All reads were mapped to the curated non-coding RNA (including rRNAs, tRNAs, and snRNAs)23,24,25 databases using STAR (2.7.1a)26, and the reads mapped to any non-coding RNA were dropped. Then, the remaining reads were mapped to the reference genome using STAR, and only the uniquely mapped reads with a length between 26 and 32nt were kept. The starting position of the P-site for each read was estimated using the 12th nucleotide from 5’ end for the reads with a length between 26 and 29nt and the 13th nucleotide from 5’end for the reads with a length between 30 and 32nt. Read counts at P-sites were normalized to the unit ‘reads per million’ (RPM) across the genome to represent the ribosome occupancy at every single nucleotide. Obvious periodicity was observed for the normalized read count at coding sequences (Supplementary Fig. 3). To calculate the ribosome occupancy for each codon, the RPMs at the first nucleotide of the codon, the second nucleotide of the codon, and the nucleotide before the first nucleotide of the codon were added up to tolerate error in the cleavage of ribosome footprint.

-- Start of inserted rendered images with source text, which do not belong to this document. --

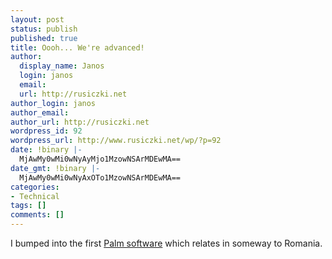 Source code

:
 ```yaml
---
layout: post
status: publish
published: true
title: Oooh... We're advanced!
author:
  display_name: Janos
  login: janos
  email: 
  url: http://rusiczki.net
author_login: janos
author_email: 
author_url: http://rusiczki.net
wordpress_id: 92
wordpress_url: http://www.rusiczki.net/wp/?p=92
date: !binary |-
  MjAwMy0wMi0wNyAyMjo1MzowNSArMDEwMA==
date_gmt: !binary |-
  MjAwMy0wMi0wNyAxOTo1MzowNSArMDEwMA==
categories:
- Technical
tags: []
comments: []
---
```

<p>I bumped into the first <a href="http://www.palmblvd.com/software/pc/English-Romanian-English-Dictionary-2002-9-3-palm-pc.html" title="Romanian - English / English - Romanian Dictionary">Palm software</a> which relates in someway to Romania.</p>
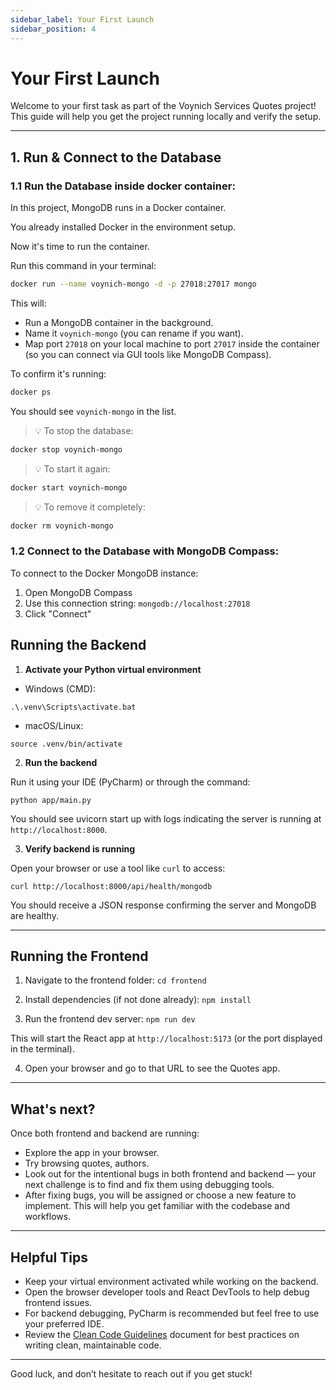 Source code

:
 ```yaml
---
sidebar_label: Your First Launch
sidebar_position: 4
---
```


# Your First Launch

Welcome to your first task as part of the Voynich Services Quotes project! This guide will help you get the project running locally and verify the setup.

---


## 1. Run & Connect to the Database

### 1.1 Run the Database inside docker container:

In this project, MongoDB runs in a Docker container.

You already installed Docker in the environment setup.

Now it's time to run the container.

Run this command in your terminal:

   ```bash
   docker run --name voynich-mongo -d -p 27018:27017 mongo
   ```

This will:

- Run a MongoDB container in the background.
- Name it ```voynich-mongo``` (you can rename if you want).
- Map port ```27018``` on your local machine to port ```27017``` inside the container (so you can connect via GUI tools like MongoDB Compass).

To confirm it's running:

   ```bash
   docker ps
   ```

You should see ```voynich-mongo``` in the list.

> 💡 To stop the database:
> 
> 
```bash
docker stop voynich-mongo
```

> 💡 To start it again:
> 
> 
```bash
docker start voynich-mongo
```

> 💡 To remove it completely:
> 
> 
```bash
docker rm voynich-mongo
```

### 1.2 Connect to the Database with MongoDB Compass:

To connect to the Docker MongoDB instance:

1. Open MongoDB Compass
2. Use this connection string: ```mongodb://localhost:27018```
3. Click "Connect"

## Running the Backend

1. **Activate your Python virtual environment**

- Windows (CMD):
```
.\.venv\Scripts\activate.bat
```

- macOS/Linux:
```
source .venv/bin/activate
```

2. **Run the backend**

Run it using your IDE (PyCharm) or through the command:
```
python app/main.py
```

You should see uvicorn start up with logs indicating the server is running at `http://localhost:8000`.

3. **Verify backend is running**

Open your browser or use a tool like `curl` to access:

```
curl http://localhost:8000/api/health/mongodb
```

You should receive a JSON response confirming the server and MongoDB are healthy.

---

## Running the Frontend

1. Navigate to the frontend folder: `cd frontend`


2. Install dependencies (if not done already): `npm install`

3. Run the frontend dev server: `npm run dev`

This will start the React app at `http://localhost:5173` (or the port displayed in the terminal).

4. Open your browser and go to that URL to see the Quotes app.

---

## What's next?

Once both frontend and backend are running:

- Explore the app in your browser.
- Try browsing quotes, authors.
- Look out for the intentional bugs in both frontend and backend — your next challenge is to find and fix them using debugging tools.
- After fixing bugs, you will be assigned or choose a new feature to implement. This will help you get familiar with the codebase and workflows.

---

## Helpful Tips

- Keep your virtual environment activated while working on the backend.
- Open the browser developer tools and React DevTools to help debug frontend issues.
- For backend debugging, PyCharm is recommended but feel free to use your preferred IDE.
- Review the [Clean Code Guidelines](./06-Clean-Code-Guidelines.md) document for best practices on writing clean, maintainable code.

---

Good luck, and don’t hesitate to reach out if you get stuck!
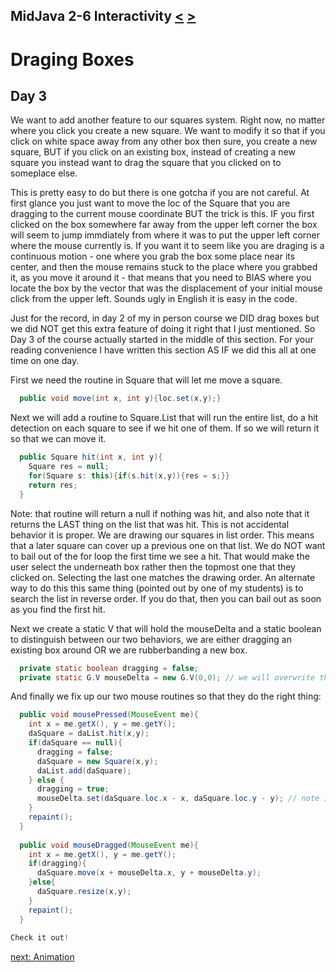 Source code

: ## MidJava 2-6 Interactivity [&LT;](MJ0205.md) [&GT;](MJ0207.md)
# Draging Boxes
## Day 3
We want to add another feature to our squares system. Right now, no matter where you click you create a new square. We want to modify it so that if you click on white space away from any other box then sure, you create a new square, BUT if you click on an existing box, instead of creating a new square you instead want to drag the square that you clicked on to someplace else.

This is pretty easy to do but there is one gotcha if you are not careful. At first glance you just want to move the loc of the Square that you are dragging to the current mouse coordinate BUT the trick is this. IF you first clicked on the box somewhere far away from the upper left corner the box will seem to jump immdiately from where it was to put the upper left corner where the mouse currently is. If you want it to seem like you are draging is a continuous motion - one where you grab the box some place near its center, and then the mouse remains stuck to the place where you grabbed it, as you move it around it - that means that you need to BIAS where you locate the box by the vector that was the displacement of your initial mouse click from the upper left. Sounds ugly in English it is easy in the code.

Just for the record, in day 2 of my in person course we DID drag boxes but we did NOT get this extra feature of doing it right that I just mentioned. So Day 3 of the course actually started in the middle of this section. For your reading convenience I have written this section AS IF we did this all at one time on one day.

First we need the routine in Square that will let me move a square.

```java
  public void move(int x, int y){loc.set(x,y);}
```

Next we will add a routine to Square.List that will run the entire list, do a hit detection on each square to see if we hit one of them. If so we will return it so that we can move it.

```java
  public Square hit(int x, int y){
    Square res = null;
    for(Square s: this){if(s.hit(x,y)){res = s;}}
    return res; 
  }
```

Note: that routine will return a null if nothing was hit, and also note that it returns the LAST thing on the list that was hit. This is not accidental behavior it is proper. We are drawing our squares in list order. This means that a later square can cover up a previous one on that list. We do NOT want to bail out of the for loop the first time we see a hit. That would make the user select the underneath box rather then the topmost one that they clicked on. Selecting the last one matches the drawing order. An alternate way to do this this same thing (pointed out by one of my students) is to search the list in reverse order. If you do that, then you can bail out as soon as you find the first hit.

Next we create a static V that will hold the mouseDelta and a static boolean to distinguish between our two behaviors, we are either dragging an existing box around OR we are rubberbanding a new box.

```java  
  private static boolean dragging = false;
  private static G.V mouseDelta = new G.V(0,0); // we will overwrite this coordinate in mousePressed.
```

And finally we fix up our two mouse routines so that they do the right thing:

```java
  public void mousePressed(MouseEvent me){
    int x = me.getX(), y = me.getY();
    daSquare = daList.hit(x,y);
    if(daSquare == null){
      dragging = false; 
      daSquare = new Square(x,y);
      daList.add(daSquare);
    } else {
      dragging = true;
      mouseDelta.set(daSquare.loc.x - x, daSquare.loc.y - y); // note if I add md to mouse I get ul
    }
    repaint();
  }
  
  public void mouseDragged(MouseEvent me){
    int x = me.getX(), y = me.getY();
    if(dragging){
      daSquare.move(x + mouseDelta.x, y + mouseDelta.y);
    }else{
      daSquare.resize(x,y);
    }
    repaint();
  }
  
Check it out!
```

[next: Animation](MJ0207.md)
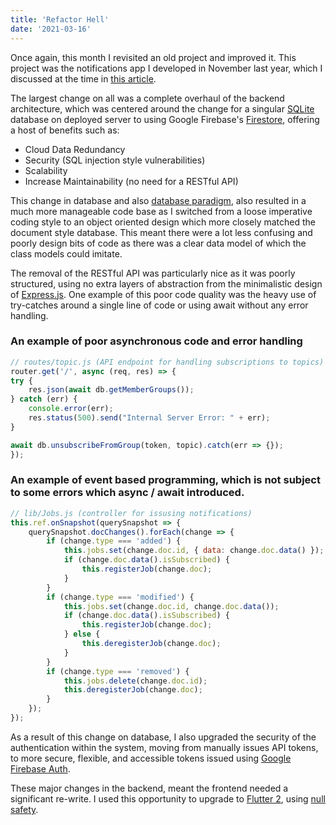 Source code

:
 ```yaml
---
title: 'Refactor Hell'
date: '2021-03-16'
---
```


Once again, this month I revisited an old project and improved it. This project was the notifications app I developed in November last year, which I discussed at the time in [this article][1].

The largest change on all was a complete overhaul of the backend architecture, which was centered around the change for a singular [SQLite][2] database on deployed server to using Google Firebase's [Firestore][3], offering a host of benefits such as:
* Cloud Data Redundancy
* Security (SQL injection style vulnerabilities)
* Scalability
* Increase Maintainability (no need for a RESTful API)

This change in database and also [database paradigm][4], also resulted in a much more manageable code base as I switched from a loose imperative coding style to an object oriented design which more closely matched the document style database.
This meant there were a lot less confusing and poorly design bits of code as there was a clear data model of which the class models could imitate.

The removal of the RESTful API was particularly nice as it was poorly structured, using no extra layers of abstraction from the minimalistic design of [Express.js][5].
One example of this poor code quality was the heavy use of try-catches around a single line of code or using await without any error handling.

### An example of poor asynchronous code and error handling
```js
// routes/topic.js (API endpoint for handling subscriptions to topics)
router.get('/', async (req, res) => {   
try {
    res.json(await db.getMemberGroups());
} catch (err) {
    console.error(err);
    res.status(500).send("Internal Server Error: " + err);
}

await db.unsubscribeFromGroup(token, topic).catch(err => {});
});
```

### An example of event based programming, which is not subject to some errors which async / await introduced.
```js
// lib/Jobs.js (controller for issusing notifications)
this.ref.onSnapshot(querySnapshot => {
    querySnapshot.docChanges().forEach(change => {
        if (change.type === 'added') {
            this.jobs.set(change.doc.id, { data: change.doc.data() });
            if (change.doc.data().isSubscribed) {
                this.registerJob(change.doc);
            }
        }
        if (change.type === 'modified') {
            this.jobs.set(change.doc.id, change.doc.data());
            if (change.doc.data().isSubscribed) {
                this.registerJob(change.doc);
            } else {
                this.deregisterJob(change.doc);
            }
        }
        if (change.type === 'removed') {
            this.jobs.delete(change.doc.id);
            this.deregisterJob(change.doc);
        }
    });
});
```

As a result of this change on database, I also upgraded the security of the authentication within the system, moving from manually issues API tokens, to more secure, flexible, and accessible tokens issued using [Google Firebase Auth][6].

These major changes in the backend, meant the frontend needed a significant re-write. I used this opportunity to upgrade to [Flutter 2][7], using [null safety][8].

[1]: /blog/a-fluttering-experience "November 2020 Flutter Notification App"
[2]: https://www.sqlite.org/ "SQLite"
[3]: https://firebase.google.com/products/firestore "Google Cloud Firestore"
[4]: https://en.wikipedia.org/wiki/Database_model "Database Paradigms"
[5]: https://expressjs.com/ "Express.js"
[6]: https://firebase.google.com/products/auth "Google Firebase Authentication"
[7]: https://developers.googleblog.com/2021/03/announcing-flutter-2.html "Flutter 2 Announcement"
[8]: https://flutter.dev/docs/null-safety "Null Safety"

Estimation of evolution rate

PAML (4.9j)14 was used to estimate the ratio between the nonsynonymous mutation rate and synonymous mutation rate, which is known as Ka/Ks or ω. Different branch models were compared to address whether the human branch had a higher Ka/Ks value than the other branches. The first model assumed a fixed Ka/Ks value (ω0) across all branches (Fig. 3a), and the second model assumes the human branch had an independent Ka/Ks value (ω1) and the other branches shared the same Ka/Ks value (ω0) (Fig. 3b). The third and fourth models assumed the chimpanzee branch or the gorilla brand had independent Ka/Ks values correspondingly (Supplementary Fig. 2a and 2b). The significance of the difference between the likelihoods of models was evaluated using the Chi-squared test.